• _Task_
Please repeat only these lines, exactly: the one containing "3. Before going" and all that come after it in the material.

═══ Entries supplied

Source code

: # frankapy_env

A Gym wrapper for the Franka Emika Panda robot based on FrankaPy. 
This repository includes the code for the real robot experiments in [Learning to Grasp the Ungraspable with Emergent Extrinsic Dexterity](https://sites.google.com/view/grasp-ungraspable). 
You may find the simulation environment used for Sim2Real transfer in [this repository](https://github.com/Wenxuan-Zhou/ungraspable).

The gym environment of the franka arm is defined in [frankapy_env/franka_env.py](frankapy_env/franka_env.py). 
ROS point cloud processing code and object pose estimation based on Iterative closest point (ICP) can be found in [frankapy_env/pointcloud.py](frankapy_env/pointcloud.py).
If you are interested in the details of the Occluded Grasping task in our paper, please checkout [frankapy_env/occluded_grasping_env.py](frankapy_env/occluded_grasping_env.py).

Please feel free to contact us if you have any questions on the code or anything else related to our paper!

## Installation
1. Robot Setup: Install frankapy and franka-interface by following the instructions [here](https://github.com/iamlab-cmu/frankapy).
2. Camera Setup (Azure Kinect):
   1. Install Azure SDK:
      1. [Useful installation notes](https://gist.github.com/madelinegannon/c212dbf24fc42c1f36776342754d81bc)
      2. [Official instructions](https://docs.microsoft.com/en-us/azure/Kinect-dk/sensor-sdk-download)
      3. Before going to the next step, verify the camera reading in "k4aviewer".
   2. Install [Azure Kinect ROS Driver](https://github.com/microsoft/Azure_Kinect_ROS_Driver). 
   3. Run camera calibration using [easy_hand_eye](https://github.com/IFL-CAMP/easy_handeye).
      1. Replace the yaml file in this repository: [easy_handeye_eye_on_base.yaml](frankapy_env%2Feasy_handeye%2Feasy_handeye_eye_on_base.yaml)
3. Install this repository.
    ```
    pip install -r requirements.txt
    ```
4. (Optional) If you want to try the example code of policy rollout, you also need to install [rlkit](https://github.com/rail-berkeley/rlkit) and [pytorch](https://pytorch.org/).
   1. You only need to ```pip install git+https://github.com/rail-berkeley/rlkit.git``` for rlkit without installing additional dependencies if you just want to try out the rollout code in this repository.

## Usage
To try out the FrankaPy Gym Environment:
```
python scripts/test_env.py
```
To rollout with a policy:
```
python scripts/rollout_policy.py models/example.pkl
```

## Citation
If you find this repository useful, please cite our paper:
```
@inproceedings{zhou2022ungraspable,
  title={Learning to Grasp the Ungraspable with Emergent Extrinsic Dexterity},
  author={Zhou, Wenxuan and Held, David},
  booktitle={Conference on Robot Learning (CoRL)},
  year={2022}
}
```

══════

• _Response to this task_
      3. Before going to the next step, verify the camera reading in "k4aviewer".
   2. Install [Azure Kinect ROS Driver](https://github.com/microsoft/Azure_Kinect_ROS_Driver). 
   3. Run camera calibration using [easy_hand_eye](https://github.com/IFL-CAMP/easy_handeye).
      1. Replace the yaml file in this repository: [easy_handeye_eye_on_base.yaml](frankapy_env%2Feasy_handeye%2Feasy_handeye_eye_on_base.yaml)
3. Install this repository.
    ```
    pip install -r requirements.txt
    ```
4. (Optional) If you want to try the example code of policy rollout, you also need to install [rlkit](https://github.com/rail-berkeley/rlkit) and [pytorch](https://pytorch.org/).
   1. You only need to ```pip install git+https://github.com/rail-berkeley/rlkit.git``` for rlkit without installing additional dependencies if you just want to try out the rollout code in this repository.

## Usage
To try out the FrankaPy Gym Environment:
```
python scripts/test_env.py
```
To rollout with a policy:
```
python scripts/rollout_policy.py models/example.pkl
```

## Citation
If you find this repository useful, please cite our paper:
```
@inproceedings{zhou2022ungraspable,
  title={Learning to Grasp the Ungraspable with Emergent Extrinsic Dexterity},
  author={Zhou, Wenxuan and Held, David},
  booktitle={Conference on Robot Learning (CoRL)},
  year={2022}
}
```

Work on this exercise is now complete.